The Nyack Haunted House

Nyack, New York · Est. 1890

In Brief

The Queen Anne Victorian at 1 LaVeta Place in Nyack, New York is the only house in America a court has ruled haunted as a matter of law. The seller spent years telling the world about her three friendly ghosts. Then she tried to sell to a man who hadn't heard.

The Full Story

There is a house in Nyack, New York that a court ruled is haunted. Not in a figure of speech. In writing, in a 1991 opinion, a New York appellate court found that the Queen Anne Victorian at 1 LaVeta Place, on a bluff above the Hudson, was haunted as a matter of law.

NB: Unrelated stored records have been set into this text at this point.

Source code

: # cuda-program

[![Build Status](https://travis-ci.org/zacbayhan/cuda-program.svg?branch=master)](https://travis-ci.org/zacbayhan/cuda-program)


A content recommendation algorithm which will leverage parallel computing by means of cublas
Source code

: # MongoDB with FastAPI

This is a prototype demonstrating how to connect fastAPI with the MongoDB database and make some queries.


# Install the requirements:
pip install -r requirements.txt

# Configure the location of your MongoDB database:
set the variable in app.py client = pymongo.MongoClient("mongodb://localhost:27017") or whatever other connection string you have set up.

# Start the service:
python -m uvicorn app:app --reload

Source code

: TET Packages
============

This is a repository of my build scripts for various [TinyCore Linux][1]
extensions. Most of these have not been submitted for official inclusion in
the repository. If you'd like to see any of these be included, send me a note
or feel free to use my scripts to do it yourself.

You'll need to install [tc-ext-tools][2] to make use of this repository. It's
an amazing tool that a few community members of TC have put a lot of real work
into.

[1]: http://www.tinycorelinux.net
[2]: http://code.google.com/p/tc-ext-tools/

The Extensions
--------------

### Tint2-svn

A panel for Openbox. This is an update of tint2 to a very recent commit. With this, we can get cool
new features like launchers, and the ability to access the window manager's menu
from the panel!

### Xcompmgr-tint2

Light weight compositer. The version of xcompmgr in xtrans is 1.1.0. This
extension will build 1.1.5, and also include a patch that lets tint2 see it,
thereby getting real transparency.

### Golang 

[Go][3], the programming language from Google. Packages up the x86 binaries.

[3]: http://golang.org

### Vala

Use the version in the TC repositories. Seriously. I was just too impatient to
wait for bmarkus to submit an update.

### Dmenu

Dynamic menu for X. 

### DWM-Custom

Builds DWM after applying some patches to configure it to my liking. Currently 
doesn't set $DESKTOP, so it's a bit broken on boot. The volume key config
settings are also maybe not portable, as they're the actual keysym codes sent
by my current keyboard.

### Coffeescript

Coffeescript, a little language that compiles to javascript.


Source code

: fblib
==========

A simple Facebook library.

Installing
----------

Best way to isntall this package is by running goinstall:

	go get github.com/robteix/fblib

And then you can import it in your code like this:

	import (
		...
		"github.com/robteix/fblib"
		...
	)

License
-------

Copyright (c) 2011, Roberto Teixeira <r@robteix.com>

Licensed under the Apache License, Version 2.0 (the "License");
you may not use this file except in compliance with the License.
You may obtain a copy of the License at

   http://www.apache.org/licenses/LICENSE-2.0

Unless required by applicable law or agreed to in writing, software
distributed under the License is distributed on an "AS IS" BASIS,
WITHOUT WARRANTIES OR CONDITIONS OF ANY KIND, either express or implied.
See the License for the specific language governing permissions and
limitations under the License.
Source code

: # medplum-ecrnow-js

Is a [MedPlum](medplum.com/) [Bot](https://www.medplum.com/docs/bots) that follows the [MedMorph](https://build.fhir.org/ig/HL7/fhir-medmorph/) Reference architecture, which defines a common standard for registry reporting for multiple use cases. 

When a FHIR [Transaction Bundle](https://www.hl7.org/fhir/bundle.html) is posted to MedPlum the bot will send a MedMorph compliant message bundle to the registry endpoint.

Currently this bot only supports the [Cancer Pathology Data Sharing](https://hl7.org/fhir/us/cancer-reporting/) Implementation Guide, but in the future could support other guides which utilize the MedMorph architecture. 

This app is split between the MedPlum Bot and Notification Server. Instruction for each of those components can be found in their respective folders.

The house belonged to Helen Ackley, and for years she had told anyone who'd listen about the three friendly spirits living with her family. She named two of them, an 18th-century couple she called Sir George and Lady Margaret, and described a third, a Revolutionary-era Navy lieutenant. She said the beds shook in the mornings to wake her children for school, and that the shaking stopped during spring break when one daughter wanted to sleep in. There were phantom footsteps, knockings, doors that opened and slammed on their own. She reported small gifts that appeared and vanished, baby rings and coins and silver sugar tongs. She wrote it all up for Reader's Digest in 1977. By 1989 the house was a stop on a five-home Nyack walking tour, billed in the local paper as "a riverfront Victorian (with ghost)."

Then she sold it for $650,000 to Jeffrey Stambovsky, a buyer down from New York City who knew none of this. He put $32,500 down. Then, in his words to the court, "to his horror," he learned what the whole town already knew.

He sued to get out of the deal, and the court took the problem seriously. A haunting, the opinion reasoned, is "not a condition which can and should be ascertained upon reasonable inspection." No home inspector finds a ghost. A buyer from out of town has no way to know what every local has heard for years, so a haunted reputation became something the seller was bound to disclose.

So Stambovsky lost on the fraud claim, with Justice Israel Rubin writing that the plaintiff "hasn't a ghost of a chance." But the court let him cancel the sale anyway. Because Ackley had spent years publicly promoting her ghosts, the opinion held, she was "estopped to deny their existence and, as a matter of law, the house is haunted."

Lawyers call it the Ghostbusters ruling. Rubin worked the movie's theme song into the text, quoted Hamlet's Ghost, and the case is taught in law schools across the country to this day.

The matter settled. Ackley refunded half the deposit and sold the house to someone else. She moved to Florida that same year, and by her own account she took the ghosts with her. The house has changed hands several times since, for around $1.8 million each time. As far as anyone has documented, no one who lived there after her has reported the spirits at all.